Product Spotlight

What is Rimonabant?

It’s not often that we lead off with the importance of due diligence and research, but in the case of Rimonabant, it is an absolute must.  First approved in 2006 to be used for human clinically study, it was quickly banned because of the severe and intense psychiatric side effects.  It’s not illegal to manufacture, sell, or use Rimonabant for research purposes only, but it is essential that the substance is used intelligently, and the thought-altering side effects need to be at the forefront of your mind when you’re doing your testing.  

NOTE: The substance Rimonabant is a selective CB1 receptor blocker and was discovered and developed by pharmaceutical company, Sanofi-Aventis.  It was marketed under the name Acomplia.

Undeniably Effective Obesity Treatment

Public research first began around 2005.  Some of the most notable studies were being published by ’06.  In August, it was found that Rimonabant was undeniably effective when administered to people who were morbidly obese.  Patients were losing kilos at a time, but the research team wasn’t able to understand how or why it was working.  Psyche alteration was noticed but not a big concern at the time.

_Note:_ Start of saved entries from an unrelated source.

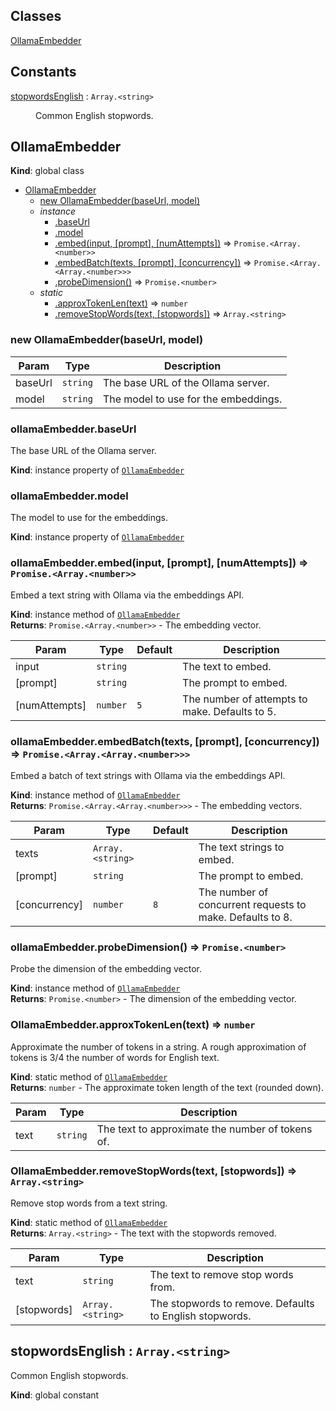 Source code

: ## Classes

<dl>
<dt><a href="#OllamaEmbedder">OllamaEmbedder</a></dt>
<dd></dd>
</dl>

## Constants

<dl>
<dt><a href="#stopwordsEnglish">stopwordsEnglish</a> : <code>Array.&lt;string&gt;</code></dt>
<dd><p>Common English stopwords.</p>
</dd>
</dl>

<a name="OllamaEmbedder"></a>

## OllamaEmbedder
**Kind**: global class  

* [OllamaEmbedder](#OllamaEmbedder)
    * [new OllamaEmbedder(baseUrl, model)](#new_OllamaEmbedder_new)
    * _instance_
        * [.baseUrl](#OllamaEmbedder+baseUrl)
        * [.model](#OllamaEmbedder+model)
        * [.embed(input, [prompt], [numAttempts])](#OllamaEmbedder+embed) ⇒ <code>Promise.&lt;Array.&lt;number&gt;&gt;</code>
        * [.embedBatch(texts, [prompt], [concurrency])](#OllamaEmbedder+embedBatch) ⇒ <code>Promise.&lt;Array.&lt;Array.&lt;number&gt;&gt;&gt;</code>
        * [.probeDimension()](#OllamaEmbedder+probeDimension) ⇒ <code>Promise.&lt;number&gt;</code>
    * _static_
        * [.approxTokenLen(text)](#OllamaEmbedder.approxTokenLen) ⇒ <code>number</code>
        * [.removeStopWords(text, [stopwords])](#OllamaEmbedder.removeStopWords) ⇒ <code>Array.&lt;string&gt;</code>

<a name="new_OllamaEmbedder_new"></a>

### new OllamaEmbedder(baseUrl, model)

| Param | Type | Description |
| --- | --- | --- |
| baseUrl | <code>string</code> | The base URL of the Ollama server. |
| model | <code>string</code> | The model to use for the embeddings. |

<a name="OllamaEmbedder+baseUrl"></a>

### ollamaEmbedder.baseUrl
The base URL of the Ollama server.

**Kind**: instance property of [<code>OllamaEmbedder</code>](#OllamaEmbedder)  
<a name="OllamaEmbedder+model"></a>

### ollamaEmbedder.model
The model to use for the embeddings.

**Kind**: instance property of [<code>OllamaEmbedder</code>](#OllamaEmbedder)  
<a name="OllamaEmbedder+embed"></a>

### ollamaEmbedder.embed(input, [prompt], [numAttempts]) ⇒ <code>Promise.&lt;Array.&lt;number&gt;&gt;</code>
Embed a text string with Ollama via the embeddings API.

**Kind**: instance method of [<code>OllamaEmbedder</code>](#OllamaEmbedder)  
**Returns**: <code>Promise.&lt;Array.&lt;number&gt;&gt;</code> - The embedding vector.  

| Param | Type | Default | Description |
| --- | --- | --- | --- |
| input | <code>string</code> |  | The text to embed. |
| [prompt] | <code>string</code> |  | The prompt to embed. |
| [numAttempts] | <code>number</code> | <code>5</code> | The number of attempts to make. Defaults to 5. |

<a name="OllamaEmbedder+embedBatch"></a>

### ollamaEmbedder.embedBatch(texts, [prompt], [concurrency]) ⇒ <code>Promise.&lt;Array.&lt;Array.&lt;number&gt;&gt;&gt;</code>
Embed a batch of text strings with Ollama via the embeddings API.

**Kind**: instance method of [<code>OllamaEmbedder</code>](#OllamaEmbedder)  
**Returns**: <code>Promise.&lt;Array.&lt;Array.&lt;number&gt;&gt;&gt;</code> - The embedding vectors.  

| Param | Type | Default | Description |
| --- | --- | --- | --- |
| texts | <code>Array.&lt;string&gt;</code> |  | The text strings to embed. |
| [prompt] | <code>string</code> |  | The prompt to embed. |
| [concurrency] | <code>number</code> | <code>8</code> | The number of concurrent requests to make. Defaults to 8. |

<a name="OllamaEmbedder+probeDimension"></a>

### ollamaEmbedder.probeDimension() ⇒ <code>Promise.&lt;number&gt;</code>
Probe the dimension of the embedding vector.

**Kind**: instance method of [<code>OllamaEmbedder</code>](#OllamaEmbedder)  
**Returns**: <code>Promise.&lt;number&gt;</code> - The dimension of the embedding vector.  
<a name="OllamaEmbedder.approxTokenLen"></a>

### OllamaEmbedder.approxTokenLen(text) ⇒ <code>number</code>
Approximate the number of tokens in a string.
A rough approximation of tokens is 3/4 the number of words for English text.

**Kind**: static method of [<code>OllamaEmbedder</code>](#OllamaEmbedder)  
**Returns**: <code>number</code> - The approximate token length of the text (rounded down).  

| Param | Type | Description |
| --- | --- | --- |
| text | <code>string</code> | The text to approximate the number of tokens of. |

<a name="OllamaEmbedder.removeStopWords"></a>

### OllamaEmbedder.removeStopWords(text, [stopwords]) ⇒ <code>Array.&lt;string&gt;</code>
Remove stop words from a text string.

**Kind**: static method of [<code>OllamaEmbedder</code>](#OllamaEmbedder)  
**Returns**: <code>Array.&lt;string&gt;</code> - The text with the stopwords removed.  

| Param | Type | Description |
| --- | --- | --- |
| text | <code>string</code> | The text to remove stop words from. |
| [stopwords] | <code>Array.&lt;string&gt;</code> | The stopwords to remove. Defaults to English stopwords. |

<a name="stopwordsEnglish"></a>

## stopwordsEnglish : <code>Array.&lt;string&gt;</code>
Common English stopwords.

**Kind**: global constant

Building off the completed work in 2006, a team of scientists published a study in the Neurology and Neuroscience Reports investigating the efficacy but more importantly, the safety concerns regarding the use of Rimonabant as a treatment method for obesity.  Needless to say, the study wasn’t favorable when it comes to the side effects, particularly psychiatric ones.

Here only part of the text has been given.